To avoid exposing your vagina to this, you can use barriers such as condoms during sex. Doing this also protects you from unplanned pregnancies and reduces the risk of sexually transmitted infections.
5. Get antibiotics
If all else fails, your doctor may prescribe antibiotics. A vaginal pH imbalance can signify an infection like BV, candidiasis, STIs, and more. In this case, natural remedies to restore vaginal pH won't work.

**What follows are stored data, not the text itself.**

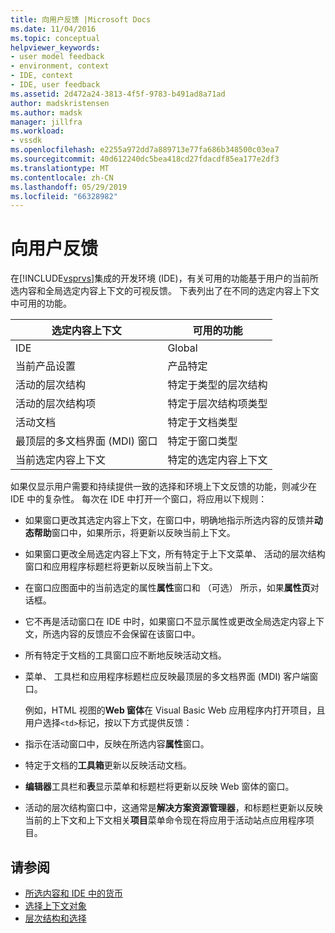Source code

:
 ```yaml
---
title: 向用户反馈 |Microsoft Docs
ms.date: 11/04/2016
ms.topic: conceptual
helpviewer_keywords:
- user model feedback
- environment, context
- IDE, context
- IDE, user feedback
ms.assetid: 2d472a24-3813-4f5f-9783-b491ad8a71ad
author: madskristensen
ms.author: madsk
manager: jillfra
ms.workload:
- vssdk
ms.openlocfilehash: e2255a972dd7a889713e77fa686b348500c03ea7
ms.sourcegitcommit: 40d612240dc5bea418cd27fdacdf85ea177e2df3
ms.translationtype: MT
ms.contentlocale: zh-CN
ms.lasthandoff: 05/29/2019
ms.locfileid: "66328982"
---
```

# <a name="feedback-to-the-user"></a>向用户反馈
在[!INCLUDE[vsprvs](../../code-quality/includes/vsprvs_md.md)]集成的开发环境 (IDE)，有关可用的功能基于用户的当前所选内容和全局选定内容上下文的可视反馈。 下表列出了在不同的选定内容上下文中可用的功能。

|选定内容上下文|可用的功能|
|-----------------------|-----------------------------|
|IDE|Global|
|当前产品设置|产品特定|
|活动的层次结构|特定于类型的层次结构|
|活动的层次结构项|特定于层次结构项类型|
|活动文档|特定于文档类型|
|最顶层的多文档界面 (MDI) 窗口|特定于窗口类型|
|当前选定内容上下文|特定的选定内容上下文|

 如果仅显示用户需要和持续提供一致的选择和环境上下文反馈的功能，则减少在 IDE 中的复杂性。 每次在 IDE 中打开一个窗口，将应用以下规则：

- 如果窗口更改其选定内容上下文，在窗口中，明确地指示所选内容的反馈并**动态帮助**窗口中，如果所示，将更新以反映当前上下文。

- 如果窗口更改全局选定内容上下文，所有特定于上下文菜单、 活动的层次结构窗口和应用程序标题栏将更新以反映当前上下文。

- 在窗口应图面中的当前选定的属性**属性**窗口和 （可选） 所示，如果**属性页**对话框。

- 它不再是活动窗口在 IDE 中时，如果窗口不显示属性或更改全局选定内容上下文，所选内容的反馈应不会保留在该窗口中。

- 所有特定于文档的工具窗口应不断地反映活动文档。

- 菜单、 工具栏和应用程序标题栏应反映最顶层的多文档界面 (MDI) 客户端窗口。

  例如，HTML 视图的**Web 窗体**在 Visual Basic Web 应用程序内打开项目，且用户选择`<td>`标记，按以下方式提供反馈：

- 指示在活动窗口中，反映在所选内容**属性**窗口。

- 特定于文档的**工具箱**更新以反映活动文档。

- **编辑器**工具栏和**表**显示菜单和标题栏将更新以反映 Web 窗体的窗口。

- 活动的层次结构窗口中，这通常是**解决方案资源管理器**，和标题栏更新以反映当前的上下文和上下文相关**项目**菜单命令现在将应用于活动站点应用程序项目。

## <a name="see-also"></a>请参阅
- [所选内容和 IDE 中的货币](../../extensibility/internals/selection-and-currency-in-the-ide.md)
- [选择上下文对象](../../extensibility/internals/selection-context-objects.md)
- [层次结构和选择](../../extensibility/internals/hierarchies-and-selection.md)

The type of antibiotic your physician prescribes depends on the infection. For example, if your pH imbalance is caused by bacterial vaginosis, a doctor may prescribe Metronidazole, a common oral antibiotic. In most cases, you’ll take an antibiotic for a full 7 to 14 days until the prescription is gone and symptoms clear.
6. Test hormone levels
If infections are eliminated as the cause, your vaginal pH could be off due to menopause. More specifically, it could be the result of the estrogen changes that menopause causes. Your doctor can test your hormone levels and check your menopause symptoms with you to determine what is happening. To restore your pH to normal levels, they may suggest hormone therapy or other treatment.
When it comes to how to restore vaginal pH, you first need to figure out what is behind the imbalance. Also, remember, that some changes in your vagina are normal. After all, it has its own unique microbiome. So it’s important not to mess with nature if you aren’t sure what’s going on. If the recommended lifestyle changes don’t help restore order, talk with your doctor about other causes that may have thrown your pH out of whack.